(INFORMATION SUPPLIED)

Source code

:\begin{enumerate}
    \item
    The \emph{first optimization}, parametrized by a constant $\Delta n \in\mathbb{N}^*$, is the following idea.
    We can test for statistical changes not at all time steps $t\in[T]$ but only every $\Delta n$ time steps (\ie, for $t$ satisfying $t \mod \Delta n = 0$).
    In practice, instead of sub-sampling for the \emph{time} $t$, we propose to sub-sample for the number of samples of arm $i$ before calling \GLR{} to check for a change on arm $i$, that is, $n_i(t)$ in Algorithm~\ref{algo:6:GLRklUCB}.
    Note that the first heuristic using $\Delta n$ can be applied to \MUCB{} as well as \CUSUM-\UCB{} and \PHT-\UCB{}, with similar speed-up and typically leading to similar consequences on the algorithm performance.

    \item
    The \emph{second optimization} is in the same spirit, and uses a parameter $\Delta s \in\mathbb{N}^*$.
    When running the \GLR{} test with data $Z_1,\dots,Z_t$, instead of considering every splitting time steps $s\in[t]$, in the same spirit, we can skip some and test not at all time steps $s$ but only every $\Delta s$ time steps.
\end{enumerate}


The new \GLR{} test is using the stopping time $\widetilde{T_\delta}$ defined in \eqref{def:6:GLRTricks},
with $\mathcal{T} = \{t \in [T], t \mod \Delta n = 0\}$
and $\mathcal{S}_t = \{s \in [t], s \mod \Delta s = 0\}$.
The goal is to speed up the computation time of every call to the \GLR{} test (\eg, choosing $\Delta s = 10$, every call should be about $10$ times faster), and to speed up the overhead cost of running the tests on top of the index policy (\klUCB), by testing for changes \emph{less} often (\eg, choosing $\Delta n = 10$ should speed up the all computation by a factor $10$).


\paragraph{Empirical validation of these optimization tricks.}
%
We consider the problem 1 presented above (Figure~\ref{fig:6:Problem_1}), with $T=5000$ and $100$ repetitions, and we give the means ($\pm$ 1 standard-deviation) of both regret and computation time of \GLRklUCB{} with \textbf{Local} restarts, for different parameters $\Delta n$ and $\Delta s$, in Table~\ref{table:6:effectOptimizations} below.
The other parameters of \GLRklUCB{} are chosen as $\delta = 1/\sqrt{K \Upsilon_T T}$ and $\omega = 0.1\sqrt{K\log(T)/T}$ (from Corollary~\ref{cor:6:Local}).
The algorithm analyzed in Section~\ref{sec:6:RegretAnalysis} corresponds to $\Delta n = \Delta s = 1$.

(End INFORMATION SUPPLIED)

YOUR TASK: In the answer, each line of the data must appear exactly as written.

RESULT OF THIS TASK:
Source code

:\begin{enumerate}
    \item
    The \emph{first optimization}, parametrized by a constant $\Delta n \in\mathbb{N}^*$, is the following idea.
    We can test for statistical changes not at all time steps $t\in[T]$ but only every $\Delta n$ time steps (\ie, for $t$ satisfying $t \mod \Delta n = 0$).
    In practice, instead of sub-sampling for the \emph{time} $t$, we propose to sub-sample for the number of samples of arm $i$ before calling \GLR{} to check for a change on arm $i$, that is, $n_i(t)$ in Algorithm~\ref{algo:6:GLRklUCB}.
    Note that the first heuristic using $\Delta n$ can be applied to \MUCB{} as well as \CUSUM-\UCB{} and \PHT-\UCB{}, with similar speed-up and typically leading to similar consequences on the algorithm performance.

    \item
    The \emph{second optimization} is in the same spirit, and uses a parameter $\Delta s \in\mathbb{N}^*$.
    When running the \GLR{} test with data $Z_1,\dots,Z_t$, instead of considering every splitting time steps $s\in[t]$, in the same spirit, we can skip some and test not at all time steps $s$ but only every $\Delta s$ time steps.
\end{enumerate}


The new \GLR{} test is using the stopping time $\widetilde{T_\delta}$ defined in \eqref{def:6:GLRTricks},
with $\mathcal{T} = \{t \in [T], t \mod \Delta n = 0\}$
and $\mathcal{S}_t = \{s \in [t], s \mod \Delta s = 0\}$.
The goal is to speed up the computation time of every call to the \GLR{} test (\eg, choosing $\Delta s = 10$, every call should be about $10$ times faster), and to speed up the overhead cost of running the tests on top of the index policy (\klUCB), by testing for changes \emph{less} often (\eg, choosing $\Delta n = 10$ should speed up the all computation by a factor $10$).


\paragraph{Empirical validation of these optimization tricks.}
%
We consider the problem 1 presented above (Figure~\ref{fig:6:Problem_1}), with $T=5000$ and $100$ repetitions, and we give the means ($\pm$ 1 standard-deviation) of both regret and computation time of \GLRklUCB{} with \textbf{Local} restarts, for different parameters $\Delta n$ and $\Delta s$, in Table~\ref{table:6:effectOptimizations} below.
The other parameters of \GLRklUCB{} are chosen as $\delta = 1/\sqrt{K \Upsilon_T T}$ and $\omega = 0.1\sqrt{K\log(T)/T}$ (from Corollary~\ref{cor:6:Local}).
The algorithm analyzed in Section~\ref{sec:6:RegretAnalysis} corresponds to $\Delta n = \Delta s = 1$.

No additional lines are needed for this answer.